Background/Purpose: Extracellular vesicles (EVs) are small lipid-bilayer particles released from cells that mediate various functions through their cargo, which includes proteins and nucleic acids. EVs have been linked to the pathogenesis of photosensitive autoimmune diseases such as dermatomyositis (DM) and systemic lupus erythematosus (SLE), and plasma-derived EVs from DM patients have been shown to induce type-1 interferon release. Ultraviolet-B (UVB) radiation can trigger flares of DM and SLE and cause significant skin and systemic inflammation. It is not well-understood how UVB can drive such effects when it is mostly absorbed by the epidermis, with only a small fraction reaching beyond the epidermis. We hypothesize that UVB provokes keratinocytes to release EVs that migrate into the dermis and play a role in dermal and systemic effects.

Methods: We irradiated the shaved dorsal skin of 3 male and 3 female C57BL/6 mice for 5 consecutive days with 150 mJ/cm² UVB and used 2 male and 2 female mice as controls. The skin was then harvested and scraped with a blade to remove the epidermis. The dermis was incubated for 30 minutes with a collagenase-dispase enzyme cocktail, and underwent differential ultracentrifugation at 100,000g for 2 hours, followed by iodixanol density-gradient ultracentrifugation at 100,000g for 16 hours and overnight membrane filtration to isolate dermal EVs.
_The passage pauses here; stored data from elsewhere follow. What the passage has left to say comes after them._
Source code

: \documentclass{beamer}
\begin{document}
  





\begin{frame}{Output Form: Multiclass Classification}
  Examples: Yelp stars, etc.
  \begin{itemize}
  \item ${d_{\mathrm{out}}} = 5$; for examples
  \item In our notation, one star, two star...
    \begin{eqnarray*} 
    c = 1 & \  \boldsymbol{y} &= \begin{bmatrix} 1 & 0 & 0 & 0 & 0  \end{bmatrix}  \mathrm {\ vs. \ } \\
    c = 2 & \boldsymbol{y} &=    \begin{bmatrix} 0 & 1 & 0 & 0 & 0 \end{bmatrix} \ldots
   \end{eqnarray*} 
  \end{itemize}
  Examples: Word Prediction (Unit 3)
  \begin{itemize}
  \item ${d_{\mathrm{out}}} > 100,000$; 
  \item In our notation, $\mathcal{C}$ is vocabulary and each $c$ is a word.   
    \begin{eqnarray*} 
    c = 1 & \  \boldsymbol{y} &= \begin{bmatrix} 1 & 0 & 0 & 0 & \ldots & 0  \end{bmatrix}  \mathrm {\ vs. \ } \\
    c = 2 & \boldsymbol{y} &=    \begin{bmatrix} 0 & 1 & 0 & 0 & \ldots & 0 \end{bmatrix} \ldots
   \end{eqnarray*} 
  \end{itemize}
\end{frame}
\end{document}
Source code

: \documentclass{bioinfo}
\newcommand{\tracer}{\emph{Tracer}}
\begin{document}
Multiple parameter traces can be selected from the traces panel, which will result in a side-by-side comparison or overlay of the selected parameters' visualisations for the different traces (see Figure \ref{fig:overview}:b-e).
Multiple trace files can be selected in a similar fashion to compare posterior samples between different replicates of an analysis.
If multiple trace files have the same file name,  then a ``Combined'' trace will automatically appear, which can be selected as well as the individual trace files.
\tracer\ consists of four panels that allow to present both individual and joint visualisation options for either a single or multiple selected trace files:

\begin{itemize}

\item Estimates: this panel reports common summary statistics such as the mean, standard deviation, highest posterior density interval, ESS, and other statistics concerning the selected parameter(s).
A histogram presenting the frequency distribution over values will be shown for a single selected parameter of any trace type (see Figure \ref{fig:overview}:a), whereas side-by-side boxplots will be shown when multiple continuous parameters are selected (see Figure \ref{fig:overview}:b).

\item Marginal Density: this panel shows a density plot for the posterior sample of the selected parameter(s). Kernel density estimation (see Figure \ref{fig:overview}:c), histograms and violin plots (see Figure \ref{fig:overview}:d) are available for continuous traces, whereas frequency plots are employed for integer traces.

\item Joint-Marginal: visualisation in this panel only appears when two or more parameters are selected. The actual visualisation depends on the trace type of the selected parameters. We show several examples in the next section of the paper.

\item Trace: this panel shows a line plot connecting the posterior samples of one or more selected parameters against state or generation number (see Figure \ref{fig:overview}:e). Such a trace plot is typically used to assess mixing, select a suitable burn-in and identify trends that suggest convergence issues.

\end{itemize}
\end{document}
Hematoxylin & Eosin and immunohistochemical staining with anti-cytokeratin 1 verified the successful removal of the epidermis (Figure 1).

Results: Western blot (WB) and Exoview validated the purity of the EV prep by confirming the expression of tumor-susceptibility gene 101 (TSG101) and the tetraspanin surface marker CD81. Additionally, WB showed minimal expression of Calnexin, an endoplasmic reticulum protein, indicating that the EV prep was nearly free of cellular debris (Figure 2). Electron microscopy showed notable disruption of the basement membrane (BM) of the UVB-irradiated skin compared to the intact BM of sham-irradiated skin. Multiple round vesicle-like structures were visualized near both sides of the BM, more abundantly in the UVB-irradiated skin compared to sham-irradiated skin. Transmission Electron Microscopy of the enriched EV suspension revealed vesicular membrane structures with variable sizes ranging from 20 to 300 nanometers and EV-appropriate morphology.
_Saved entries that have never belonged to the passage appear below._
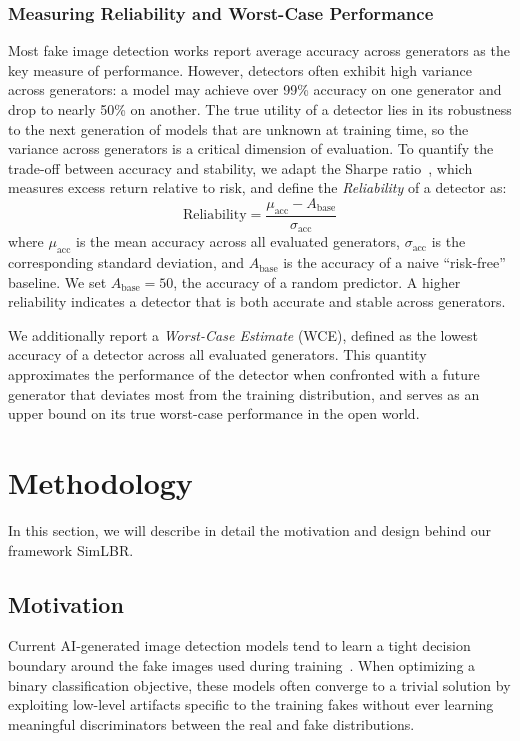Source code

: \subsubsection{Measuring Reliability and Worst-Case Performance}
\label{sec:reliability}
Most fake image detection works report average accuracy across generators as the key measure of performance. However, detectors often exhibit high variance across generators: a model may achieve over 99\% accuracy on one generator and drop to nearly 50\% on another. The true utility of a detector lies in its robustness to the next generation of models that are unknown at training time, so the variance across generators is a critical dimension of evaluation. To quantify the trade-off between accuracy and stability, we adapt the Sharpe ratio~\cite{sharpe1994ratio}, which measures excess return relative to risk, and define the \textit{Reliability} of a detector as:
\begin{equation}
\text{Reliability} = \frac{\mu_{\text{acc}} - A_{\text{base}}}{\sigma_{\text{acc}}}
\label{eq:reliability}
\end{equation}
where $\mu_{\text{acc}}$ is the mean accuracy across all evaluated generators, $\sigma_{\text{acc}}$ is the corresponding standard deviation, and $A_{\text{base}}$ is the accuracy of a naive ``risk-free'' baseline. We set $A_{\text{base}}=50$, the accuracy of a random predictor. A higher reliability indicates a detector that is both accurate and stable across generators.

We additionally report a \textit{Worst-Case Estimate} (WCE), defined as the lowest accuracy of a detector across all evaluated generators. This quantity approximates the performance of the detector when confronted with a future generator that deviates most from the training distribution, and serves as an upper bound on its true worst-case performance in the open world.

\section{Methodology}
In this section, we will describe in detail the motivation and design behind our framework SimLBR. 
\label{sec:method}
\subsection{Motivation}
Current AI-generated image detection models tend to learn a tight decision boundary around the fake images used during training~\cite{rajan2025staypositive}. When optimizing a binary classification objective, these models often converge to a trivial solution by exploiting low-level artifacts specific to the training fakes without ever learning meaningful discriminators between the real and fake distributions.

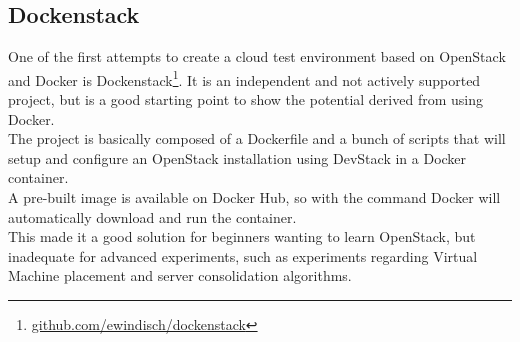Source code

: 
\subsection{Dockenstack}
\label{sub:sota_dockenstack}
One of the first attempts to create a cloud test environment based on OpenStack and Docker is Dockenstack\footnote{\url{github.com/ewindisch/dockenstack}}. It is an independent and not actively supported project, but is a good starting point to show the potential derived from using Docker.\\
The project is basically composed of a Dockerfile and a bunch of scripts that will setup and configure an OpenStack installation using DevStack in a Docker container.\\
A pre-built image is available on Docker Hub, so with the command  Docker will automatically download and run the container.\\
This made it a good solution for beginners wanting to learn OpenStack, but inadequate for advanced experiments, such as experiments regarding Virtual Machine placement and server consolidation algorithms.

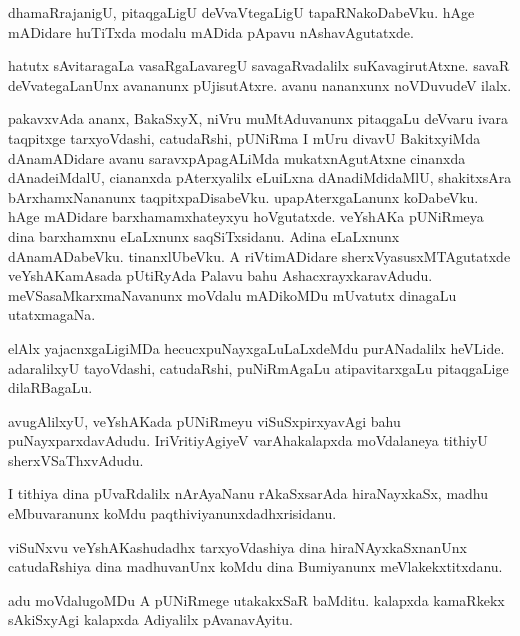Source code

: \documentclass{article}
\begin{document}
\begin{mn}%
dhamaRrajanigU, pitaqgaLigU deVvaVtegaLigU tapaRNakoDabeVku. hAge mADidare huTiTxda modalu 
mADida pApavu nAshavAgutatxde.
\end{mn}

\begin{mn}%
hatutx sAvitaragaLa vasaRgaLavaregU savagaRvadalilx suKavagirutAtxne. savaR 
deVvategaLanUnx avananunx pUjisutAtxre. avanu nananxunx noVDuvudeV ilalx.
\end{mn}

\begin{mn}%
pakavxvAda ananx, BakaSxyX, niVru muMtAduvanunx pitaqgaLu deVvaru ivara taqpitxge 
tarxyoVdashi, catudaRshi, pUNiRma I mUru divavU BakitxyiMda dAnamADidare avanu 
saravxpApagALiMda mukatxnAgutAtxne cinanxda dAnadeiMdalU, ciananxda pAterxyalilx eLuiLxna 
dAnadiMdidaMlU, shakitxsAra bArxhamxNananunx taqpitxpaDisabeVku. upapAterxgaLanunx 
koDabeVku. hAge mADidare barxhamamxhateyxyu hoVgutatxde. veYshAKa pUNiRmeya dina 
barxhamxnu eLaLxnunx saqSiTxsidanu. Adina eLaLxnunx dAnamADabeVku. tinanxlUbeVku. A 
riVtimADidare sherxVyasusxMTAgutatxde veYshAKamAsada pUtiRyAda Palavu bahu 
AshacxrayxkaravAdudu. meVSasaMkarxmaNavanunx moVdalu mADikoMDu mUvatutx dinagaLu 
utatxmagaNa.
\end{mn}

\begin{mn}%
elAlx yajacnxgaLigiMDa hecucxpuNayxgaLuLaLxdeMdu purANadalilx heVLide. adaralilxyU 
tayoVdashi, catudaRshi, puNiRmAgaLu atipavitarxgaLu pitaqgaLige dilaRBagaLu.
\end{mn}

\begin{mn}%
avugAlilxyU, veYshAKada pUNiRmeyu viSuSxpirxyavAgi bahu puNayxparxdavAdudu. 
IriVritiyAgiyeV varAhakalapxda moVdalaneya tithiyU sherxVSaThxvAdudu.
\end{mn}

\begin{mn}%
I tithiya dina pUvaRdalilx nArAyaNanu rAkaSxsarAda hiraNayxkaSx, madhu eMbuvaranunx koMdu 
paqthiviyanunxdadhxrisidanu.
\end{mn}

\begin{mn}%
viSuNxvu veYshAKashudadhx tarxyoVdashiya dina hiraNAyxkaSxnanUnx catudaRshiya dina 
madhuvanUnx koMdu dina Bumiyanunx meVlakekxtitxdanu.
\end{mn}

\begin{mn}%
adu moVdalugoMDu A pUNiRmege utakakxSaR baMditu. kalapxda kamaRkekx sAkiSxyAgi kalapxda 
Adiyalilx pAvanavAyitu.
\end{mn}
\end{document}
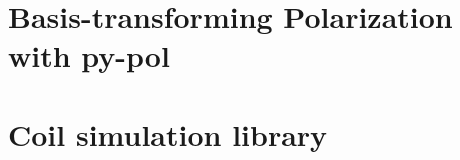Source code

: \renewcommand{\imagepath}{../90-appendix/img}

\appendix
\chapter{Basis-transforming Polarization with py-pol}\label{ch:pypol_trafos}

\chapter{Coil simulation library}\label{ch:coil_simulation_library}
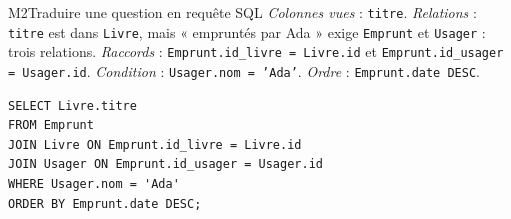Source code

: \begin{fichemethode}{M2}{Traduire une question en requête SQL}
\emph{Colonnes vues} : \texttt{titre}. \emph{Relations} : \texttt{titre} est dans
\texttt{Livre}, mais « empruntés par Ada » exige \texttt{Emprunt} et \texttt{Usager} : trois
relations. \emph{Raccords} : \texttt{Emprunt.id\_livre = Livre.id} et
\texttt{Emprunt.id\_usager = Usager.id}. \emph{Condition} : \texttt{Usager.nom = 'Ada'}.
\emph{Ordre} : \texttt{Emprunt.date DESC}.

\begin{verbatim}
SELECT Livre.titre
FROM Emprunt
JOIN Livre ON Emprunt.id_livre = Livre.id
JOIN Usager ON Emprunt.id_usager = Usager.id
WHERE Usager.nom = 'Ada'
ORDER BY Emprunt.date DESC;
\end{verbatim}

%
%
%
%
%

\end{fichemethode}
Furthermore, WB, Exoview, and Immunogold electron microscopy (IEM) confirmed the expression of cytokeratin 10 (K10), a marker of keratinocyte differentiation, in the EVs isolated from the dermis, proving that these EVs are indeed epidermally derived from keratinocytes. Moreover, flow cytometry revealed that K10 was significantly more expressed in UVB-irradiated EVs than in sham-irradiated EVs (Figure 3).
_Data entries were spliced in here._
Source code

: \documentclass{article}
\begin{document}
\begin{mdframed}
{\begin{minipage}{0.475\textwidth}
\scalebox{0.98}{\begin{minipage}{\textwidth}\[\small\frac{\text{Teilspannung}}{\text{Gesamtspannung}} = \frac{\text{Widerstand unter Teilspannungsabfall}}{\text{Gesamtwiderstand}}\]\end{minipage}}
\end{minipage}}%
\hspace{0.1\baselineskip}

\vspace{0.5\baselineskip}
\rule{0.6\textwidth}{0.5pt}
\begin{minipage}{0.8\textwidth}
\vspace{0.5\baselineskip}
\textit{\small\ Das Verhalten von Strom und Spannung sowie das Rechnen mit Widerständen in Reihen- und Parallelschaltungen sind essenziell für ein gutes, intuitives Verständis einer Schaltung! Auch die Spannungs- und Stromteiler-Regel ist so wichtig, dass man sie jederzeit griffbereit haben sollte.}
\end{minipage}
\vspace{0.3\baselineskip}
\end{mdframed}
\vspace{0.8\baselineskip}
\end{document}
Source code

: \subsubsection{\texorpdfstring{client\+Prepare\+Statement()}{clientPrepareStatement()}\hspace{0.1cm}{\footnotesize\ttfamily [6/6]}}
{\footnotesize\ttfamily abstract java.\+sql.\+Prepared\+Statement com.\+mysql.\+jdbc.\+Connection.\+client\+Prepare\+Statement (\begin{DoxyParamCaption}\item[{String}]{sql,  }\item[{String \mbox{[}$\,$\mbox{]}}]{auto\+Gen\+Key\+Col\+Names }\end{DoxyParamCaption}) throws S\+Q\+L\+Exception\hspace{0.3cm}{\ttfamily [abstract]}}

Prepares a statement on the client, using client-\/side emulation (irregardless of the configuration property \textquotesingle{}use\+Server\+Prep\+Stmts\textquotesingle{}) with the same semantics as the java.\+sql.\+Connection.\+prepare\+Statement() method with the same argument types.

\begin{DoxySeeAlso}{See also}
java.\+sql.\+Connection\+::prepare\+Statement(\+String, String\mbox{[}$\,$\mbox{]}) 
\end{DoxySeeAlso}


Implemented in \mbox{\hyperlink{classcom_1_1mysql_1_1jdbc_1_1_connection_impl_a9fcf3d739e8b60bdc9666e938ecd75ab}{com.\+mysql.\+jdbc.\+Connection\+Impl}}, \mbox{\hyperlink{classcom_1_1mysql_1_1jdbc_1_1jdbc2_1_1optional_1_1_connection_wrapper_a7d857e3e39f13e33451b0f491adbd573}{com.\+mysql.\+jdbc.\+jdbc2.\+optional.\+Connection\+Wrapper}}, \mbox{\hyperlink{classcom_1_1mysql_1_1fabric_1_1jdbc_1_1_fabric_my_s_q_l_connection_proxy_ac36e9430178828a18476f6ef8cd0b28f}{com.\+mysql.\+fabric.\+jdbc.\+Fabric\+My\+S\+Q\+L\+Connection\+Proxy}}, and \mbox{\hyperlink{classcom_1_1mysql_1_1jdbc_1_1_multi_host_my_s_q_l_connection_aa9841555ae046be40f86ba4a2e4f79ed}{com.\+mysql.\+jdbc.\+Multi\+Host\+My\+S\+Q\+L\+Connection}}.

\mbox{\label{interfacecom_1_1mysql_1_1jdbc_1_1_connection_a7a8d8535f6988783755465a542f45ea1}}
Conclusion: These findings suggest that epidermally derived keratinocyte EVs can diffuse through the disrupted basement membrane and reach the dermis, potentially playing a role in the epidermal-dermal crosstalk in UVB-induced dermal and systemic effects seen in photodamage. Further work aims to investigate the immunostimulatory effects of these EVs on dermal and circulating immune cells.

The first and second authors contributed equally to this work.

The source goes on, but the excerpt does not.